Global experts in diagnostic medicine, medical physics and image analysis
LiverMultiScan brings cT1, T2* and fat fraction together for the first time to support the assessment of chronic liver disease.
It uses magnetic resonance imaging (MRI) data to calculate images of proton density fat fraction, T2* and T1 in the liver. These parameters have been shown to correlate with histological measures of steatosis, hemosiderosis and fibrosis of the liver.
T1 and T2* are physical parameters which describe the ‘relaxivity’ of tissue in an induced magnetic field. The strong magnetic field in an MRI machine is used to excite water and fat molecules, which depending on their local environment, relax at different speeds. As they relax, they emit a signal which is used to create the T1 and T2* MR images.
T2* is influenced by iron deposits which act as small magnets, causing the signal to decay at a rate proportional to the iron concentration. Tissues with high iron typically have very small T2*s, whilst tissues with very low iron have high T2*s.
T2* and its related parameter R2* are used as biomarkers in the assessment of hepatic iron overload, or hemosiderosis.
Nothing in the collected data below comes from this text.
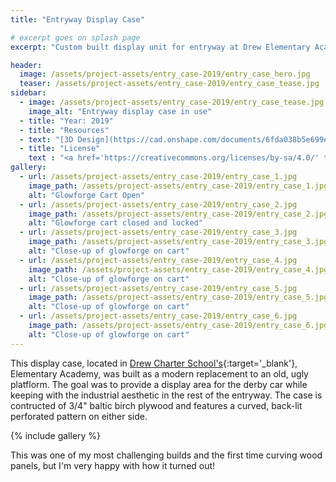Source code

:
 ```yaml
---
title: "Entryway Display Case"

# excerpt goes on splash page
excerpt: "Custom built display unit for entryway at Drew Elementary Academy"

header:
  image: /assets/project-assets/entry_case-2019/entry_case_hero.jpg
  teaser: /assets/project-assets/entry_case-2019/entry_case_tease.jpg
sidebar:
  - image: /assets/project-assets/entry_case-2019/entry_case_tease.jpg
    image_alt: "Entryway display case in use"
  - title: "Year: 2019"
  - title: "Resources"
  - text: "[3D Design](https://cad.onshape.com/documents/6fda038b5e699edec72eb41b/w/0430e6c31833552bb518c9e8/e/1343521d8db4fa1e8d80ff48){:target='_blank'}"
  - title: "License"
    text : "<a href='https://creativecommons.org/licenses/by-sa/4.0/' target='_blank'><img src='/assets/images/cc-by-sa.png' style='width: 100px;' alt='CC BY-SA' /></a>"
gallery:
  - url: /assets/project-assets/entry_case-2019/entry_case_1.jpg
    image_path: /assets/project-assets/entry_case-2019/entry_case_1.jpg
    alt: "Glowforge Cart Open"
  - url: /assets/project-assets/entry_case-2019/entry_case_2.jpg
    image_path: /assets/project-assets/entry_case-2019/entry_case_2.jpg
    alt: "Glowforge cart closed and locked"
  - url: /assets/project-assets/entry_case-2019/entry_case_3.jpg
    image_path: /assets/project-assets/entry_case-2019/entry_case_3.jpg
    alt: "Close-up of glowforge on cart"
  - url: /assets/project-assets/entry_case-2019/entry_case_4.jpg
    image_path: /assets/project-assets/entry_case-2019/entry_case_4.jpg
    alt: "Close-up of glowforge on cart"
  - url: /assets/project-assets/entry_case-2019/entry_case_5.jpg
    image_path: /assets/project-assets/entry_case-2019/entry_case_5.jpg
    alt: "Close-up of glowforge on cart"
  - url: /assets/project-assets/entry_case-2019/entry_case_6.jpg
    image_path: /assets/project-assets/entry_case-2019/entry_case_6.jpg
    alt: "Close-up of glowforge on cart"
---
```

This display case, located in [Drew Charter School's](https://drewcharterschool.org){:target='_blank'}, Elementary Academy, was built as a modern replacement to an old, ugly platflorm. The goal was to provide a display area for the derby car while keeping with the industrial aesthetic in the rest of the entryway. The case is contructed of 3/4" baltic birch plywood and features a curved, back-lit perforated pattern on either side.

{% include gallery %}

This was one of my most challenging builds and the first time curving wood panels, but I'm very happy with how it turned out!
T1 is influenced by the type and structural organisation of a tissue. Denser tissues such as fat have very low T1s, whilst tissues with a high water content such as muscle and the spleen have very high T1s. When tissue is inflamed or scarred (fibrotic), changes in the structural organisation of the tissue (tissue remodelling) mean that the water content increases and the T1 gets higher.
T1 is used as a biomarker the assessment of myocardial fibrosis. One major challenge of transferring this technology transfer from the heart to the liver is that more than 40% of liver disease patients have iron overload. This distorts T1 values, increasing the risk of misdiagnosis. Our patented technology uses the T2* image to correct for iron – producing our proprietary metric; cT1.
Inflammation and fibrosis are increasingly believed to be part of a continuum of disease progression.
Acutely inflamed tissue tends to have a higher water content and similarly, fibrotic tissue forms from structural modifications (e.g. increased extracellular volume), creating more space for water. A 2015 clinical study showed that the LIF score (closely related to T1) predicted clinical outcomes in patients with chronic liver disease.